1,4-Dimethylcyclohexane

The trans-stereoisomer (Fig. 1), as represented in 1a, has a plane of symmetry through C1 and C4 and a two-fold axis of symmetry along the x-axis that passes through the center of the C2-C3 and C5-C6 bonds. The pseudo-asymmetric carbons C1 and C4 are equivalent owing to the two-fold axis. The configurational assignments will be the same.

At C1 the lowest priority (4) atom is hydrogen and the methyl group ranks third. But how does one chose between the chains C2-C3-C4 and C6-C5-C4 for the remaining two priorities? They are essentially mirror images of one another. Therein lies a solution!

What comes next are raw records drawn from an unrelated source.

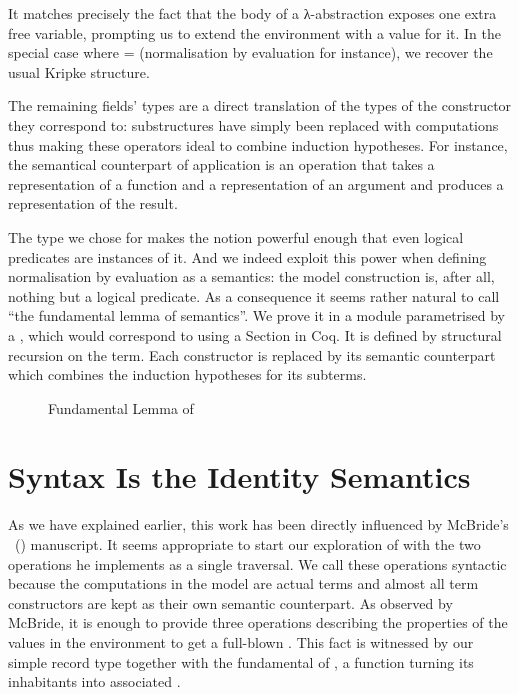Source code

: It matches precisely the fact that the body of a λ-abstraction exposes
one extra free variable, prompting us to extend the environment with a
value for it. In the special case where  =  (normalisation
by evaluation for instance), we recover the usual Kripke structure.

{
\addtolength{\leftskip}{\parindent}
}

The remaining fields' types are a direct translation of the types of the
constructor they correspond to: substructures have simply been replaced with
computations thus making these operators ideal to combine induction hypotheses.
For instance, the semantical counterpart of application is an operation that
takes a representation of a function and a representation of an argument and
produces a representation of the result.

{
\addtolength{\leftskip}{\parindent}
}

The type we chose for  makes the  notion powerful
enough that even logical predicates are instances of it. And we indeed
exploit this power when defining normalisation by evaluation as a semantics:
the model construction is, after all, nothing but a logical predicate.
As a consequence it seems rather natural to call 
``the fundamental lemma of semantics''. We prove it in a module parametrised
by a , which would correspond to using a Section in Coq.
It is defined by structural recursion on the term. Each constructor is
replaced by its semantic counterpart
which combines the induction hypotheses for its subterms.

\begin{figure}[h]
\caption{Fundamental Lemma of \label{fig:fundsem}}
\end{figure}

\section{Syntax Is the Identity Semantics}
\label{sec:syntactic}

As we have explained earlier, this work has been directly influenced by
McBride's ~(\citeyear{mcbride2005type}) manuscript. It seems appropriate
to start our exploration of  with the two operations he
implements as a single traversal. We call these operations syntactic
because the computations in the model are actual terms and almost all term
constructors are kept as their own semantic counterpart. As observed by
McBride, it is enough to provide three operations describing the properties
of the values in the environment to get a full-blown . This
fact is witnessed by our simple  record type together with
the fundamental  of , a function turning its
inhabitants into associated .

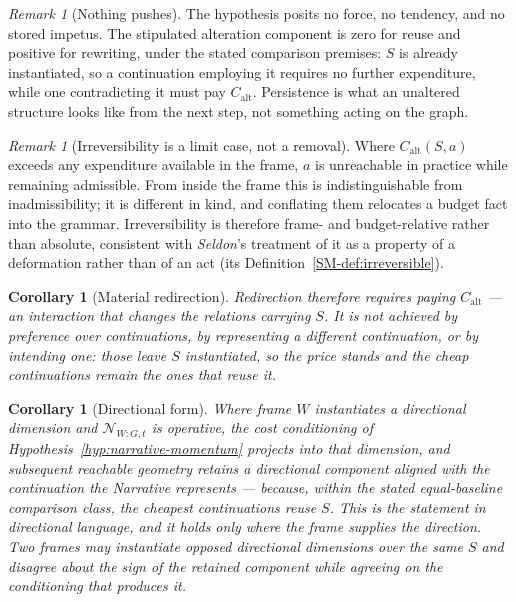 \documentclass[11pt,a4paper]{article}
\newtheorem{corollary}[definition]{Corollary}
\theoremstyle{remark}
\newtheorem{remark}[definition]{Remark}
\newcommand{\Narr}{\mathcal N}
\begin{document}
\begin{remark}[Nothing pushes]\label{rem:nothing-pushes}
The hypothesis posits no force, no tendency, and no stored impetus. The stipulated alteration component is zero for reuse and positive for rewriting, under the stated comparison premises: $S$ is already instantiated, so a continuation employing it requires no further expenditure, while one contradicting it must pay $C_{\mathrm{alt}}$. Persistence is what an unaltered structure looks like from the next step, not something acting on the graph.
\end{remark}

\begin{remark}[Irreversibility is a limit case, not a removal]\label{rem:irreversibility}
Where $C_{\mathrm{alt}}(S,a)$ exceeds any expenditure available in the frame, $a$ is unreachable in practice while remaining admissible. From inside the frame this is indistinguishable from inadmissibility; it is different in kind, and conflating them relocates a budget fact into the grammar. Irreversibility is therefore frame- and budget-relative rather than absolute, consistent with \emph{Seldon}'s treatment of it as a property of a deformation rather than of an act (its Definition~\ref{SM-def:irreversible}).
\end{remark}

\begin{corollary}[Material redirection]\label{cor:redirection}
Redirection therefore requires paying $C_{\mathrm{alt}}$ --- an interaction that changes the relations carrying $S$. It is not achieved by preference over continuations, by representing a different continuation, or by intending one: those leave $S$ instantiated, so the price stands and the cheap continuations remain the ones that reuse it.
\end{corollary}

\begin{corollary}[Directional form]\label{cor:directional}
Where frame $W$ instantiates a directional dimension and $\Narr_{W:G,t}$ is operative, the cost conditioning of Hypothesis~\ref{hyp:narrative-momentum} projects into that dimension, and subsequent reachable geometry retains a directional component aligned with the continuation the Narrative represents --- because, within the stated equal-baseline comparison class, the cheapest continuations reuse $S$. This is the statement in directional language, and it holds only where the frame supplies the direction. Two frames may instantiate opposed directional dimensions over the same $S$ and disagree about the sign of the retained component while agreeing on the conditioning that produces it.
\end{corollary}
\end{document}
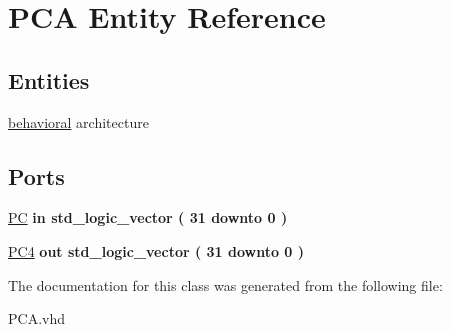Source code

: \hypertarget{class_p_c_a}{\section{\-P\-C\-A \-Entity \-Reference}
\label{class_p_c_a}
}
\subsection*{\-Entities}
\begin{DoxyCompactItemize}
\item 
\hyperlink{class_p_c_a_1_1behavioral}{behavioral} architecture
\end{DoxyCompactItemize}
\*
\*
\subsection*{\-Ports}
 \begin{DoxyCompactItemize}
\item 
\hypertarget{class_p_c_a_acada270fc7a566335257788edda0be9e}{\hyperlink{class_p_c_a_acada270fc7a566335257788edda0be9e}{\-P\-C}  {\bfseries {\bfseries in }} {\bfseries std\-\_\-logic\-\_\-vector (   31    downto    0  ) } }\label{class_p_c_a_acada270fc7a566335257788edda0be9e}

\item 
\hypertarget{class_p_c_a_aa9f65dcf2c43f75406aff2f2f4f6d577}{\hyperlink{class_p_c_a_aa9f65dcf2c43f75406aff2f2f4f6d577}{\-P\-C4}  {\bfseries {\bfseries out }} {\bfseries std\-\_\-logic\-\_\-vector (   31    downto    0  ) } }\label{class_p_c_a_aa9f65dcf2c43f75406aff2f2f4f6d577}

\end{DoxyCompactItemize}


\-The documentation for this class was generated from the following file\-:\begin{DoxyCompactItemize}
\item 
\-P\-C\-A.\-vhd\end{DoxyCompactItemize}
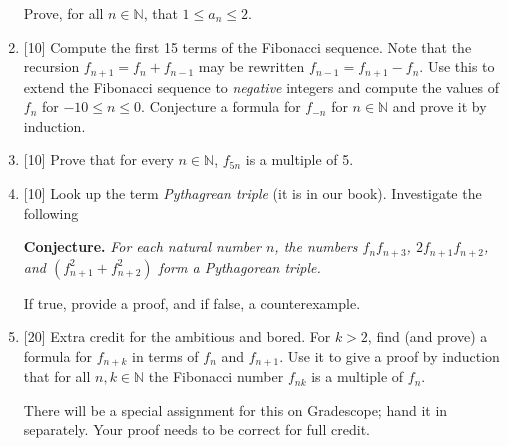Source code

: \documentclass[12pt]{article}
\newcommand{\defn}[1]{{\color{blue}\sl #1}}
\newcommand{\NN}{{\mathbb N}}
\begin{document}
\begin{enumerate}
   Prove, for all $n\in\NN$, that $1\leq a_n\leq 2$.

\item{[10]}  Compute the first 15 terms of the Fibonacci sequence.
           Note that the recursion $f_{n+1}=f_{n}+f_{n-1}$ may be rewritten $f_{n-1}=f_{n+1}-f_n$.
           Use this to extend the Fibonacci sequence to {\sl negative} integers and compute the values of $f_n$ for
           $-10\leq n \leq 0$.
           Conjecture a formula for $f_{-n}$ for $n\in\NN$ and prove it by induction.

\item{[10]} Prove that for every $n\in\NN$,   $f_{5n}$ is a multiple of 5.

\item{[10]} Look up the term \defn{Pythagrean triple} (it is in our book).
    Investigate the following\medskip

  {\bf Conjecture.}  {\sl For each natural number $n$, the numbers $f_nf_{n+3}$,
  $2f_{n+1}f_{n+2}$, and $(f_{n+1}^2+f_{n+2}^2)$ form a {\color{Blue}Pythagorean triple}.}\medskip

   If true, provide a proof, and if false, a counterexample.



\item{[20]} {\color{Magenta}Extra credit for the ambitious and bored.}
          For $k>2$, find (and prove) a formula for $f_{n+k}$ in terms of $f_n$ and $f_{n+1}$.
          Use it to give a proof by induction that for all $n,k\in\NN$ the
          Fibonacci number $f_{nk}$ is a multiple of $f_n$.

         {\color{Magenta}There will be a special assignment for this on Gradescope; hand it in separately.
         Your proof needs to be correct for full credit.}


\end{enumerate}
\end{document}
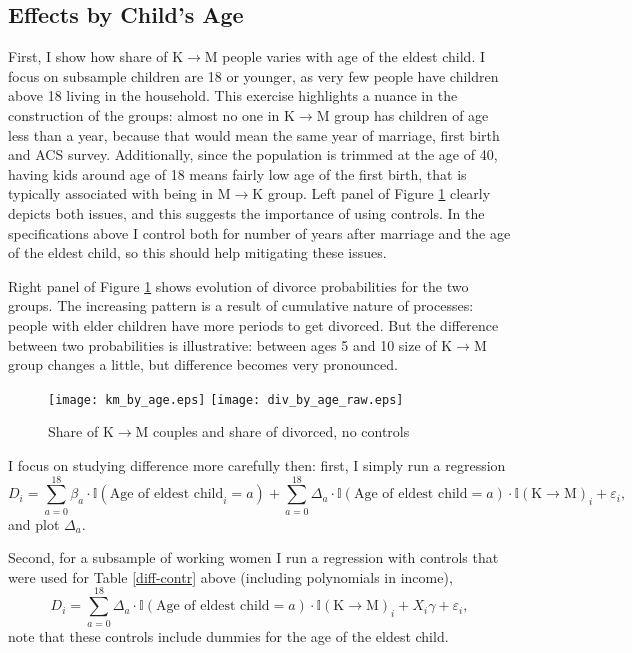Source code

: \documentclass[12pt,letter]{article}
\newcommand{\I}{\mathbb{I}}
\begin{document}
\subsection{Effects by Child's Age}
First, I show how share of K$\to$M people varies with age of the eldest child. I focus on subsample children are 18 or younger, as very few people have children above 18 living in the household. This exercise highlights a nuance in the construction of the groups: almost no one in K$\to$M group has children of age less than a year, because that would mean the same year of marriage, first birth and ACS survey. Additionally, since the population is trimmed at the age of 40, having kids around age of 18 means fairly low age of the first birth, that is typically associated with being in M$\to$K group. Left panel of Figure \ref{pics-raw} clearly depicts both issues, and this suggests the importance of using controls. In the specifications above I control both for number of years after marriage and the age of the eldest child, so this should help mitigating these issues.

Right panel of Figure \ref{pics-raw} shows evolution of divorce probabilities for the two groups. The increasing pattern is a result of cumulative nature of processes: people with elder children have more periods to get divorced. But the difference between two probabilities is illustrative: between ages 5 and 10 size of K$\to$M group changes a little, but difference becomes very pronounced.

\begin{figure}[h!]
\texttt{[image: km\_by\_age.eps]}
\texttt{[image: div\_by\_age\_raw.eps]}
\caption{Share of K$\to$M couples and share of divorced, no controls\label{pics-raw}}
\end{figure}

I focus on studying difference more carefully then: first, I simply run a regression
\[D_i = \sum_{a=0}^{18} \beta_a \cdot \I(\text{Age of eldest child}_i = a) +  \sum_{a=0}^{18} \Delta_a \cdot \I(\text{Age of eldest child} = a)\cdot \I(\text{K$\to$M})_i + \varepsilon_i,\]
and plot $\Delta_a$.

Second, for a subsample of working women I run a regression with controls that were used for Table \ref{diff-contr} above (including polynomials in income),
\[D_i = \sum_{a=0}^{18} \Delta_a \cdot \I(\text{Age of eldest child} = a)\cdot \I(\text{K$\to$M})_i + X_i\gamma + \varepsilon_i,\]
note that these controls include dummies for the age of the eldest child.
\end{document}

Digraph 1b is constructed by following the path from C1 (red dot) to C2-C6 and terminating in a duplicate carbon atom (C1; red dot) that has an atomic number of six but is attached to three "phantom" atoms of atomic number zero. The same process may also proceed from C1 to C6-C2 terminating in a duplicate C1. These two chains are enantiomeric and temporary configurations (Ro/So) can be assigned to each based on the "chiral" center at C4. The lefthand C4 of 1b is assigned an Ro configuration with priorities C3-C2-C1>C5-C6-C1(duplicate)>CH3>H. Conversely, the enantiomeric righthand C4 chain is of the So configuration.

Therefore, C1 has the top two priority chains as Ro and So. Because R has priority over S, the same is true for Ro and So. The configuration of C1 is r given Ro>So>CH3>H. By symmetry C4 is also of the r-configuration. Structure 1c is a condensed version of 1b.

cis-1,4-Dimethylcyclohexane (Fig. 2) has a plane of symmetry through C1 and C4 and a two-fold axis of rotation orthogonal to the plane of the ring. Both of these pseudoasymmetric centers will have the same configuration. The only difference between digraph 2b and 1b is the stereochemistry at C1 while the Ro/So assignments remain the same. The priorities remain the same, Ro>So>CH3>H. Both C1 and C4 have the same s-configuration.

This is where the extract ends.